The award to the Geneva-based nongovernmental organization follows the adoption in July of a landmark U.N. treaty outlawing nuclear weapons. ICAN led efforts in campaigning for the treaty, working with survivors of the Hiroshima and Nagasaki atomic bombings.

The Treaty on the Prohibition of Nuclear Weapons requires ratification by at least 50 nations to come into force.

ICAN was praised for having given "efforts to achieve a world without nuclear weapons a new direction and new vigor," the committee said in a statement, referring to the NGO's leadership in efforts to prohibit nuclear weapons under international law. The group organized events worldwide to rally support for their cause.

"This prize is a tribute to the tireless efforts of many millions of campaigners and concerned citizens worldwide who, ever since the dawn of the atomic age, have loudly protested nuclear weapons, insisting that they can serve no legitimate purpose and must be forever banished from the face of our earth," ICAN said in a statement.

The award also serves as a tribute to the survivors of the atomic bombings of Hiroshima and Nagasaki, known as hibakusha in Japanese, and victims of nuclear tests around the world, the group said.

"We live in a world where the risk of nuclear weapons being used is greater than it has been for a long time. Some states are modernizing their nuclear arsenals, and there is a real danger that more countries will try to procure nuclear weapons, as exemplified by North Korea," the committee said.

The committee warned that the world faces a greater risk of the use of nuclear weapons, saying "nuclear weapons are even more destructive, but have not yet been made the object of a similar international legal prohibition." ICAN, it said, has "helped to fill this legal gap."

Urging nuclear-armed states to be involved in steps toward realizing a nuclear weapon-free world, the committee said, "This year's Peace Prize is therefore also a call upon these states to initiate serious negotiations with a view to the gradual, balanced and carefully monitored elimination of the almost 15,000 nuclear weapons in the world."

ICAN, founded in 2007, is a coalition of NGOs and made up of about 470 groups, with Japan's Peace Boat one of its major steering group members.

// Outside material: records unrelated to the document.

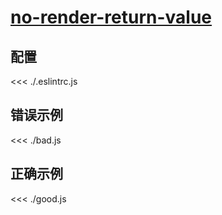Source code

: # [no-render-return-value](https://github.com/jsx-eslint/eslint-plugin-react/blob/master/docs/rules/no-render-return-value.md)

## 配置

<<< ./.eslintrc.js

## 错误示例

<<< ./bad.js

## 正确示例

<<< ./good.js
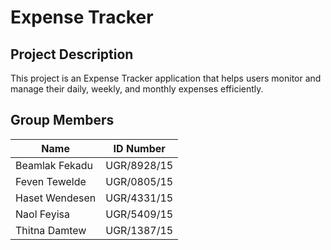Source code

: # Expense Tracker

## Project Description
This project is an Expense Tracker application that helps users monitor and manage their daily, weekly, and monthly expenses efficiently.

## Group Members

| Name             | ID Number     |
|------------------|---------------|
| Beamlak Fekadu  | UGR/8928/15   |
| Feven Tewelde   | UGR/0805/15   |
| Haset Wendesen  | UGR/4331/15   |
| Naol Feyisa     | UGR/5409/15   |
| Thitna Damtew   | UGR/1387/15   |
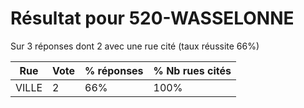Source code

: # Résultat pour 520-WASSELONNE

Sur 3 réponses dont 2 avec une rue cité (taux réussite 66%)

| Rue | Vote | % réponses | % Nb rues cités|
|-----|------|------------|----------------|
| VILLE | 2 | 66% | 100%|
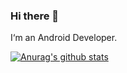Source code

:### Hi there 👋

<!--
**hellowmq/hellowmq** is a ✨ _special_ ✨ repository because its `README.md` (this file) appears on your GitHub profile.

Here are some ideas to get you started:

- 🔭 I’m currently working on ...
- 🌱 I’m currently learning ...
- 👯 I’m looking to collaborate on ...
- 🤔 I’m looking for help with ...
- 💬 Ask me about ...
- 📫 How to reach me: ...
- 😄 Pronouns: ...
- ⚡ Fun fact: ...
-->



I‘m an Android Developer. 


[![Anurag's github stats](https://github-readme-stats.vercel.app/api?username=hellowmq)](https://github.com/anuraghazra/github-readme-stats)

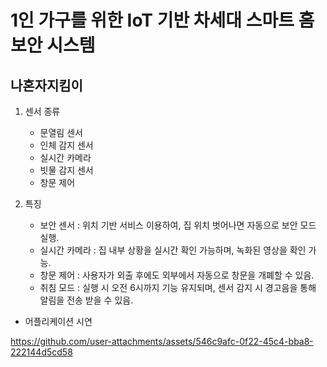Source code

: # 1인 가구를 위한 IoT 기반 차세대 스마트 홈 보안 시스템
## 나혼자지킴이
1. 센서 종류
   - 문열림 센서
   - 인체 감지 센서
   - 실시간 카메라
   - 빗물 감지 센서
   - 창문 제어

2. 특징
   - 보안 센서 : 위치 기반 서비스 이용하여, 집 위치 벗어나면 자동으로 보안 모드 실행.
   - 실시간 카메라 : 집 내부 상황을 실시간 확인 가능하며, 녹화된 영상을 확인 가능.
   - 창문 제어 : 사용자가 외출 후에도 외부에서 자동으로 창문을 개폐할 수 있음.
   - 취침 모드 : 실행 시 오전 6시까지 기능 유지되며, 센서 감지 시 경고음을 통해 알림을 전송 받을 수 있음.

- 어플리케이션 시연
  
https://github.com/user-attachments/assets/546c9afc-0f22-45c4-bba8-222144d5cd58
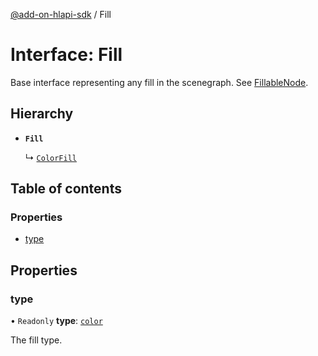 [@add-on-hlapi-sdk](../overview.md) / Fill

# Interface: Fill

Base interface representing any fill in the scenegraph. See [FillableNode](../classes/fillable-node.md).

## Hierarchy

- **`Fill`**

  ↳ [`ColorFill`](color-fill.md)

## Table of contents

### Properties

- [type](fill.md#type)

## Properties

### <a id="type" name="type"></a> type

• `Readonly` **type**: [`color`](../enums/fill-type-value.md#color)

The fill type.
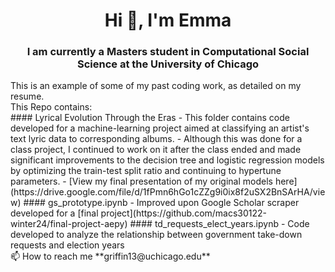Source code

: <h1 align="center">Hi 👋, I'm Emma</h1>
<h3 align="center">I am currently a Masters student in Computational Social Science at the University of Chicago</h3>
This is an example of some of my past coding work, as detailed on my resume.
<br>
This Repo contains: <br>
#### Lyrical Evolution Through the Eras
- This folder contains code developed for a machine-learning project aimed at classifying an artist's text lyric data to corresponding albums.
- Although this was done for a class project, I continued to work on it after the class ended and made significant improvements to the decision tree and logistic regression models by optimizing the train-test split ratio and continuing to hypertune parameters.
- [View my final presentation of my original models here](https://drive.google.com/file/d/1fPmn6hGo1cZZg9i0ix8f2uSX2BnSArHA/view)
#### gs_prototype.ipynb
   - Improved upon Google Scholar scraper developed for a [final project](https://github.com/macs30122-winter24/final-project-aepy)
#### td_requests_elect_years.ipynb 
   - Code developed to analyze the relationship between government take-down requests and election years

<br>
📫 How to reach me **griffin13@uchicago.edu**
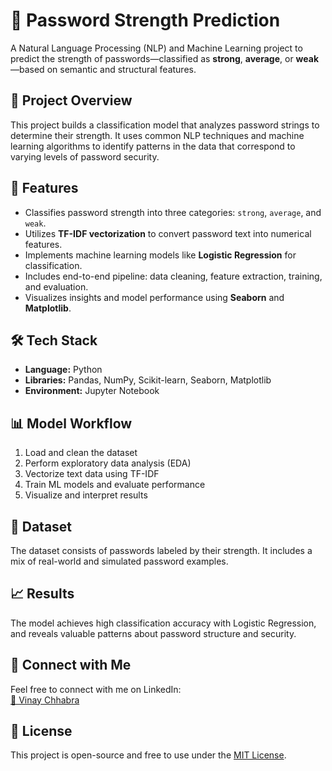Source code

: # 🔐 Password Strength Prediction

A Natural Language Processing (NLP) and Machine Learning project to predict the strength of passwords—classified as **strong**, **average**, or **weak**—based on semantic and structural features.

## 📌 Project Overview

This project builds a classification model that analyzes password strings to determine their strength. It uses common NLP techniques and machine learning algorithms to identify patterns in the data that correspond to varying levels of password security.

## 🚀 Features

- Classifies password strength into three categories: `strong`, `average`, and `weak`.
- Utilizes **TF-IDF vectorization** to convert password text into numerical features.
- Implements machine learning models like **Logistic Regression** for classification.
- Includes end-to-end pipeline: data cleaning, feature extraction, training, and evaluation.
- Visualizes insights and model performance using **Seaborn** and **Matplotlib**.

## 🛠️ Tech Stack

- **Language:** Python  
- **Libraries:** Pandas, NumPy, Scikit-learn, Seaborn, Matplotlib  
- **Environment:** Jupyter Notebook

## 📊 Model Workflow

1. Load and clean the dataset
2. Perform exploratory data analysis (EDA)
3. Vectorize text data using TF-IDF
4. Train ML models and evaluate performance
5. Visualize and interpret results

## 📁 Dataset

The dataset consists of passwords labeled by their strength. It includes a mix of real-world and simulated password examples.

## 📈 Results

The model achieves high classification accuracy with Logistic Regression, and reveals valuable patterns about password structure and security.

## 🤝 Connect with Me

Feel free to connect with me on LinkedIn:  
[🔗 Vinay Chhabra](https://www.linkedin.com/in/vinaychhabra27)

## 📎 License

This project is open-source and free to use under the [MIT License](LICENSE).
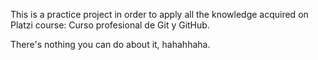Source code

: 
This is a practice project in order to apply all the knowledge acquired on Platzi course: Curso profesional de Git y GitHub.

There's nothing you can do about it, hahahhaha.
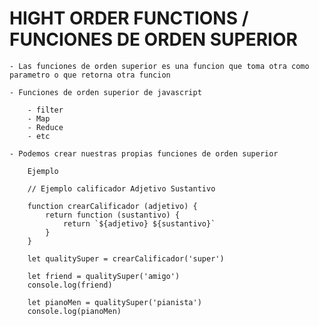 
# HIGHT ORDER FUNCTIONS / FUNCIONES DE ORDEN SUPERIOR

    - Las funciones de orden superior es una funcion que toma otra como parametro o que retorna otra funcion

    - Funciones de orden superior de javascript

        - filter
        - Map
        - Reduce
        - etc

    - Podemos crear nuestras propias funciones de orden superior

        Ejemplo

        // Ejemplo calificador Adjetivo Sustantivo
        
        function crearCalificador (adjetivo) {
            return function (sustantivo) {
                return `${adjetivo} ${sustantivo}`
            }
        }

        let qualitySuper = crearCalificador('super')

        let friend = qualitySuper('amigo')
        console.log(friend)

        let pianoMen = qualitySuper('pianista')
        console.log(pianoMen)



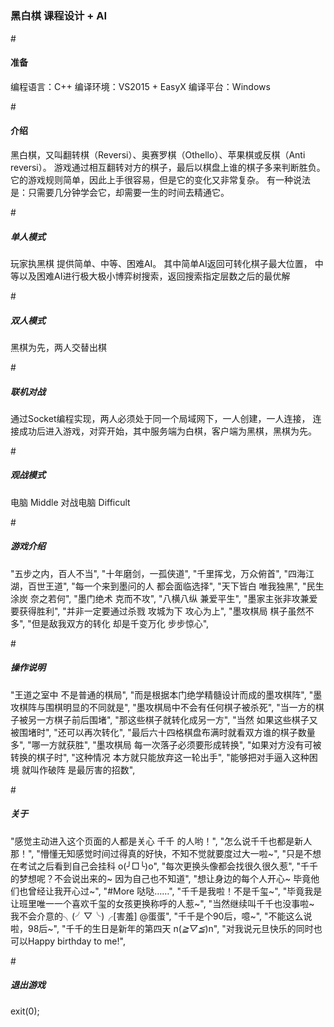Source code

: # <h3>黑白棋 课程设计 + AI</h3>
#<h4>准备</h4>
编程语言：C++
编译环境：VS2015 + EasyX
编译平台：Windows

#<h4>介绍</h4>
    黑白棋，又叫翻转棋（Reversi）、奥赛罗棋（Othello）、苹果棋或反棋（Anti reversi）。
    游戏通过相互翻转对方的棋子，最后以棋盘上谁的棋子多来判断胜负。
    它的游戏规则简单，因此上手很容易，但是它的变化又非常复杂。
    有一种说法是：只需要几分钟学会它，却需要一生的时间去精通它。
    
#<h5>单人模式</h5>
    玩家执黑棋
    提供简单、中等、困难AI。
    其中简单AI返回可转化棋子最大位置，
    中等以及困难AI进行极大极小博弈树搜索，返回搜索指定层数之后的最优解
    
#<h5>双人模式</h5>
    黑棋为先，两人交替出棋
    
#<h5>联机对战</h5>
    通过Socket编程实现，两人必须处于同一个局域网下，一人创建，一人连接，
    连接成功后进入游戏，对弈开始，其中服务端为白棋，客户端为黑棋，黑棋为先。
    
#<h5>观战模式</h5>
    电脑 Middle 对战电脑 Difficult
    
#<h5>游戏介绍</h5>
		"五步之内，百人不当",
		"十年磨剑，一孤侠道",
		"千里挥戈，万众俯首",
		"四海江湖，百世王道",
		"每一个来到墨问的人 都会面临选择",
		"天下皆白 唯我独黑",
		"民生涂炭 奈之若何",
		"墨门绝术 克而不攻",
		"八横八纵 兼爱平生",
		"墨家主张非攻兼爱 要获得胜利",
		"并非一定要通过杀戮 攻城为下 攻心为上",
		"墨攻棋局 棋子虽然不多",
		"但是敌我双方的转化 却是千变万化 步步惊心",
		
#<h5>操作说明</h5>
		"王道之室中 不是普通的棋局",
		"而是根据本门绝学精髓设计而成的墨攻棋阵",
		"墨攻棋阵与围棋明显的不同就是",
		"墨攻棋局中不会有任何棋子被杀死",
		"当一方的棋子被另一方棋子前后围堵",
		"那这些棋子就转化成另一方",
		"当然 如果这些棋子又被围堵时",
		"还可以再次转化",
		"最后六十四格棋盘布满时就看双方谁的棋子数量多",
		"哪一方就获胜",
		"墨攻棋局 每一次落子必须要形成转换",
		"如果对方没有可被转换的棋子时",
		"这种情况 本方就只能放弃这一轮出手",
		"能够把对手逼入这种困境 就叫作破阵 是最厉害的招数",
		
#<h5>关于</h5>
      		"感觉主动进入这个页面的人都是关心 千千 的人哟！",
		"怎么说千千也都是新人那！",
		"懵懂无知感觉时间过得真的好快，不知不觉就要度过大一啦~",
		"只是不想在考试之后看到自己会挂科 o(╯□╰)o",
		"每次更换头像都会找很久很久惹",
		"千千的梦想呢？不会说出来的~ 因为自己也不知道",
		"想让身边的每个人开心~ 毕竟他们也曾经让我开心过~",
		"#More 哒哒……",
		"千千是我啦！不是千玺~",
		"毕竟我是让班里唯一一个喜欢千玺的女孩更换称呼的人惹~",
		"当然继续叫千千也没事啦~ 我不会介意的╮(╯▽╰)╭[害羞]  @蛋蛋",
		"千千是个90后，噫~",
		"不能这么说啦，98后~",
		"千千的生日是新年的第四天 n(*≧▽≦*)n",
		"对我说元旦快乐的同时也可以Happy  birthday  to  me!",
		
#<h5>退出游戏</h5>
    exit(0);
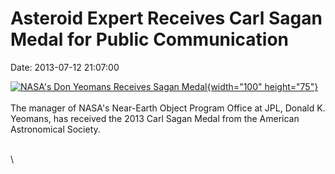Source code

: Asteroid Expert Receives Carl Sagan Medal for Public Communication
==================================================================

Date: 2013-07-12 21:07:00

[![NASA\'s Don Yeomans Receives Sagan
Medal](http://www.jpl.nasa.gov/images/neo/20130712/yeomans20130712-th.jpg){width="100"
height="75"}](http://www.jpl.nasa.gov/news/news.cfm?release=2013-220&rn=news.xml&rst=3848)\
\
The manager of NASA\'s Near-Earth Object Program Office at JPL, Donald
K. Yeomans, has received the 2013 Carl Sagan Medal from the American
Astronomical Society.

\
\
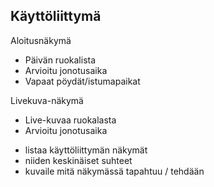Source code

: ## Käyttöliittymä

Aloitusnäkymä
- Päivän ruokalista
- Arvioitu jonotusaika
- Vapaat pöydät/istumapaikat

Livekuva-näkymä
- Live-kuvaa ruokalasta
- Arvioitu jonotusaika



* listaa käyttöliittymän näkymät
* niiden keskinäiset suhteet
* kuvaile mitä näkymässä tapahtuu / tehdään
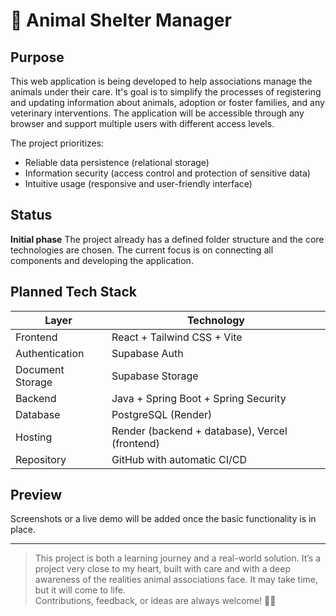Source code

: # 🐾 Animal Shelter Manager

## Purpose

This web application is being developed to help associations manage the animals under their care. It's goal is to simplify the processes of registering and updating information about animals, adoption or foster families, and any veterinary interventions. The application will be accessible through any browser and support multiple users with different access levels.

The project prioritizes:
- Reliable data persistence (relational storage)
- Information security (access control and protection of sensitive data)
- Intuitive usage (responsive and user-friendly interface)

## Status

**Initial phase**
The project already has a defined folder structure and the core technologies are chosen. The current focus is on connecting all components and developing the application.

## Planned Tech Stack

| Layer            | Technology                                     |
| ---------------- | ---------------------------------------------- |
| Frontend         | React + Tailwind CSS + Vite                    |
| Authentication   | Supabase Auth                                  |
| Document Storage | Supabase Storage                               |
| Backend          | Java + Spring Boot + Spring Security           |
| Database         | PostgreSQL (Render)                            |
| Hosting          | Render (backend + database), Vercel (frontend) |
| Repository       | GitHub with automatic CI/CD                    |

## Preview

Screenshots or a live demo will be added once the basic functionality is in place.

---

> This project is both a learning journey and a real-world solution.
It’s a project very close to my heart, built with care and with a deep awareness of the realities animal associations face.
> It may take time, but it will come to life.  
> Contributions, feedback, or ideas are always welcome! 🐶🐱
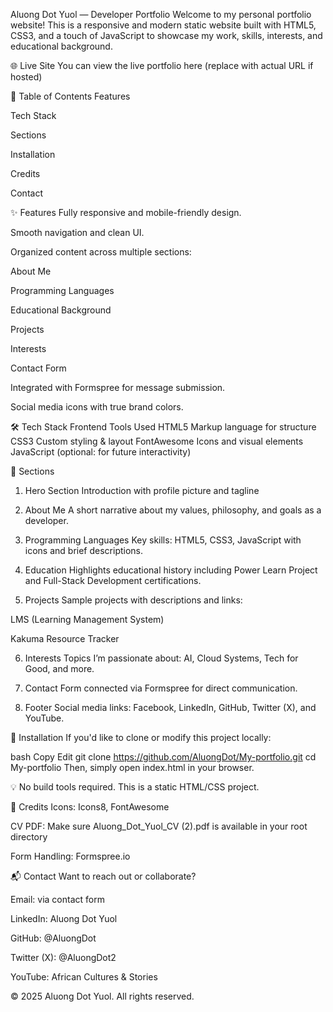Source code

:  Aluong Dot Yuol — Developer Portfolio
Welcome to my personal portfolio website! This is a responsive and modern static website built with HTML5, CSS3, and a touch of JavaScript to showcase my work, skills, interests, and educational background.

🌐 Live Site
You can view the live portfolio here (replace with actual URL if hosted)

📌 Table of Contents
Features

Tech Stack

Sections

Installation

Credits

Contact

✨ Features
Fully responsive and mobile-friendly design.

Smooth navigation and clean UI.

Organized content across multiple sections:

About Me

Programming Languages

Educational Background

Projects

Interests

Contact Form

Integrated with Formspree for message submission.

Social media icons with true brand colors.

🛠️ Tech Stack
Frontend	Tools Used
HTML5	Markup language for structure
CSS3	Custom styling & layout
FontAwesome	Icons and visual elements
JavaScript	(optional: for future interactivity)

🧭 Sections
1. Hero Section
Introduction with profile picture and tagline

2. About Me
A short narrative about my values, philosophy, and goals as a developer.

3. Programming Languages
Key skills: HTML5, CSS3, JavaScript with icons and brief descriptions.

4. Education
Highlights educational history including Power Learn Project and Full-Stack Development certifications.

5. Projects
Sample projects with descriptions and links:

LMS (Learning Management System)

Kakuma Resource Tracker

6. Interests
Topics I’m passionate about: AI, Cloud Systems, Tech for Good, and more.

7. Contact
Form connected via Formspree for direct communication.

8. Footer
Social media links: Facebook, LinkedIn, GitHub, Twitter (X), and YouTube.

🚀 Installation
If you'd like to clone or modify this project locally:

bash
Copy
Edit
git clone https://github.com/AluongDot/My-portfolio.git
cd My-portfolio
Then, simply open index.html in your browser.

💡 No build tools required. This is a static HTML/CSS project.

🙌 Credits
Icons: Icons8, FontAwesome

CV PDF: Make sure Aluong_Dot_Yuol_CV (2).pdf is available in your root directory

Form Handling: Formspree.io

📬 Contact
Want to reach out or collaborate?

Email: via contact form

LinkedIn: Aluong Dot Yuol

GitHub: @AluongDot

Twitter (X): @AluongDot2

YouTube: African Cultures & Stories

© 2025 Aluong Dot Yuol. All rights reserved.
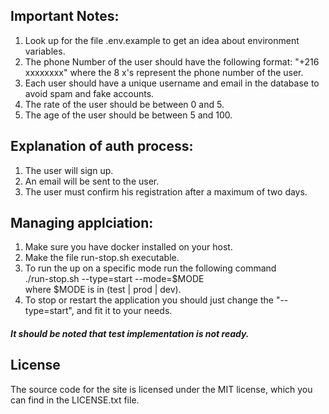 ## Important Notes:

1. Look up for the file .env.example to get an idea about environment variables.
2. The phone Number of the user should have the following format: "+216
   xxxxxxxx" where the 8 x's represent the phone number of the user.
3. Each user should have a unique username and email in the database to avoid
   spam and fake accounts.
4. The rate of the user should be between 0 and 5.
5. The age of the user should be between 5 and 100.

## Explanation of auth process:

1. The user will sign up.
2. An email will be sent to the user.
3. The user must confirm his registration after a maximum of two days.

## Managing applciation:
1. Make sure you have docker installed on your host.
2. Make the file run-stop.sh executable.
3. To run the up on a specific mode run the following command<br>
./run-stop.sh --type=start --mode=$MODE<br>
where $MODE is in (test | prod | dev).
4. To stop or restart the application you should just change the "--type=start", and fit it to your needs.
#### *It should be noted that test implementation is not ready.*

## License

The source code for the site is licensed under the MIT license, which you can
find in the LICENSE.txt file.
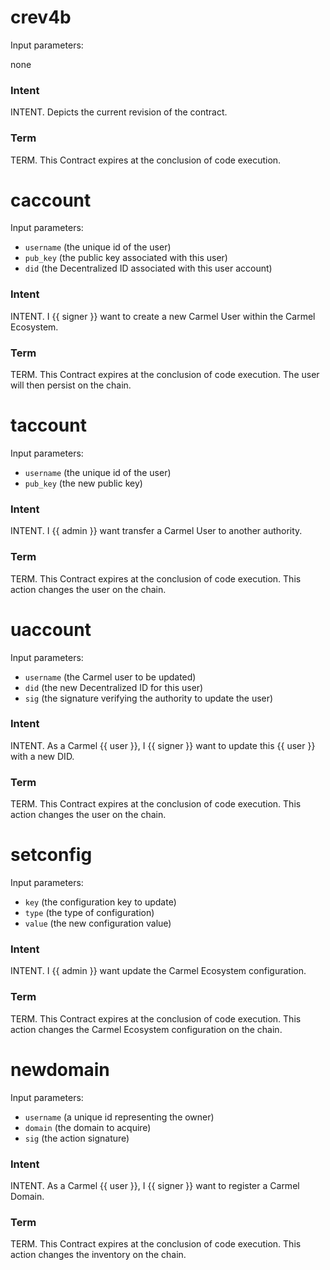 <h1 class="contract"> crev4b </h1>

Input parameters:

none

### Intent
INTENT. Depicts the current revision of the contract.

### Term
TERM. This Contract expires at the conclusion of code execution. 

<h1 class="contract"> caccount </h1>

Input parameters:

* `username` (the unique id of the user)
* `pub_key` (the public key associated with this user)
* `did` (the Decentralized ID associated with this user account)

### Intent
INTENT. I {{ signer }} want to create a new Carmel User within the Carmel Ecosystem.

### Term
TERM. This Contract expires at the conclusion of code execution. The user will then persist on the chain.

<h1 class="contract"> taccount </h1>

Input parameters:

* `username` (the unique id of the user)
* `pub_key` (the new public key)

### Intent
INTENT. I {{ admin }} want transfer a Carmel User to another authority.

### Term
TERM. This Contract expires at the conclusion of code execution. This action changes the user on the chain.

<h1 class="contract"> uaccount </h1>

Input parameters:

* `username` (the Carmel user to be updated)
* `did` (the new Decentralized ID for this user)
* `sig` (the signature verifying the authority to update the user)

### Intent
INTENT. As a Carmel {{ user }}, I {{ signer }} want to update this {{ user }} with a new DID.

### Term
TERM. This Contract expires at the conclusion of code execution. This action changes the user on the chain.

<h1 class="contract"> setconfig </h1>

Input parameters:

* `key` (the configuration key to update)
* `type` (the type of configuration)
* `value` (the new configuration value)

### Intent
INTENT. I {{ admin }} want update the  Carmel Ecosystem configuration.

### Term
TERM. This Contract expires at the conclusion of code execution. This action changes the Carmel Ecosystem configuration on the chain.

<h1 class="contract"> newdomain </h1>

Input parameters:

* `username` (a unique id representing the owner)
* `domain` (the domain to acquire)
* `sig` (the action signature)

### Intent
INTENT. As a Carmel {{ user }}, I {{ signer }} want to register a Carmel Domain.

### Term
TERM. This Contract expires at the conclusion of code execution. This action changes the inventory on the chain.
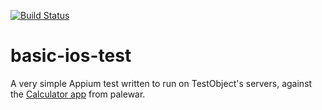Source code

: [![Build Status](https://travis-ci.org/testobject/basic-ios-test.svg?branch=master)](https://travis-ci.org/testobject/basic-ios-test)

# basic-ios-test
A very simple Appium test written to run on TestObject's servers, against the [Calculator app](http://github.com/palewar/Swift-Samples) from palewar.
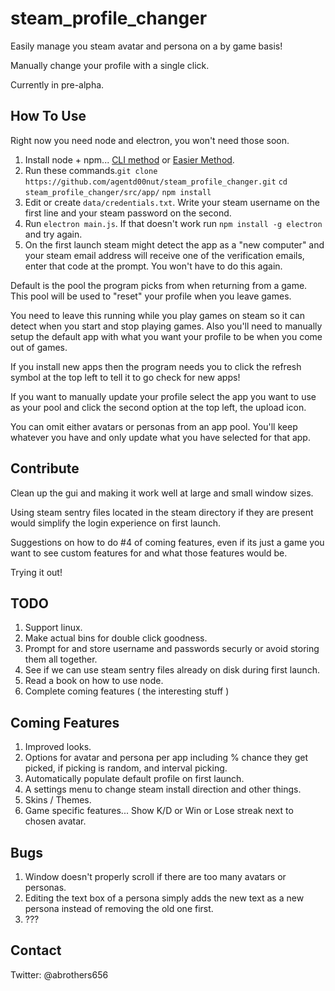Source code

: # steam_profile_changer

Easily manage you steam avatar and persona on a by game basis!

Manually change your profile with a single click.

Currently in pre-alpha.

## How To Use

Right now you need node and electron, you won't need those soon.

1. Install node + npm... [CLI method](https://nodejs.org/en/download/package-manager/) or [Easier Method](https://nodejs.org/en/download/).
2. Run these commands.`git clone https://github.com/agentd00nut/steam_profile_changer.git` `cd steam_profile_changer/src/app/` `npm install`
3. Edit or create `data/credentials.txt`. Write your steam username on the first line and your steam password on the second. 
4. Run `electron main.js`.  If that doesn't work run `npm install -g electron` and try again.
5. On the first launch steam might detect the app as a "new computer" and your steam email address will receive one of the verification emails, enter that code at the prompt. You won't have to do this again.

Default is the pool the program picks from when returning from a game.  This pool will be used to "reset" your profile when you leave games.

You need to leave this running while you play games on steam so it can detect when you start and stop playing games.
Also you'll need to manually setup the default app with what you want your profile to be when you come out of games.

If you install new apps then the program needs you to click the refresh symbol at the top left to tell it to go check for new apps!

If you want to manually update your profile select the app you want to use as your pool and click the second option at the top left, the upload icon.

You can omit either avatars or personas from an app pool.  You'll keep whatever you have and only update what you have selected for that app.

## Contribute

Clean up the gui and making it work well at large and small window sizes.

Using steam sentry files located in the steam directory if they are present would simplify the login experience on first launch.

Suggestions on how to do #4 of coming features, even if its just a game you want to see custom features for and what those features would be.

Trying it out!

## TODO 
1. Support linux.  
2. Make actual bins for double click goodness.
3. Prompt for and store username and passwords securly or avoid storing them all together.
4. See if we can use steam sentry files already on disk during first launch.
5. Read a book on how to use node.
6. Complete coming features ( the interesting stuff )

## Coming Features
1. Improved looks.
2. Options for avatar and persona per app including % chance they get picked, if picking is random, and interval picking.
3. Automatically populate default profile on first launch.
4. A settings menu to change steam install direction and other things.
5. Skins / Themes.
6. Game specific features... Show K/D or Win or Lose streak next to chosen avatar.

## Bugs
1. Window doesn't properly scroll if there are too many avatars or personas.
2. Editing the text box of a persona simply adds the new text as a new persona instead of removing the old one first.
3. ???

## Contact
Twitter: @abrothers656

"By acknowledging the significance of the treaty, this prize will encourage governments that have not yet signed or ratified it to do so," Akira Kawasaki, a member of the Peace Boat Executive Committee and ICAN International Steering Group, said in a statement released by his group.

Nuclear-armed nations including the United States and Russia did not join the U.N. negotiations on the treaty. Japan, one of the countries that rely on the U.S. nuclear deterrence for protection, also did not participate.

Responding to the announcement of the award to ICAN, a Japanese Foreign Ministry official said Japan shares the goal of nuclear abolition but differs in its approach to achieve it.

ICAN will receive prize money of 9 million Swedish kronor ($1.1 million).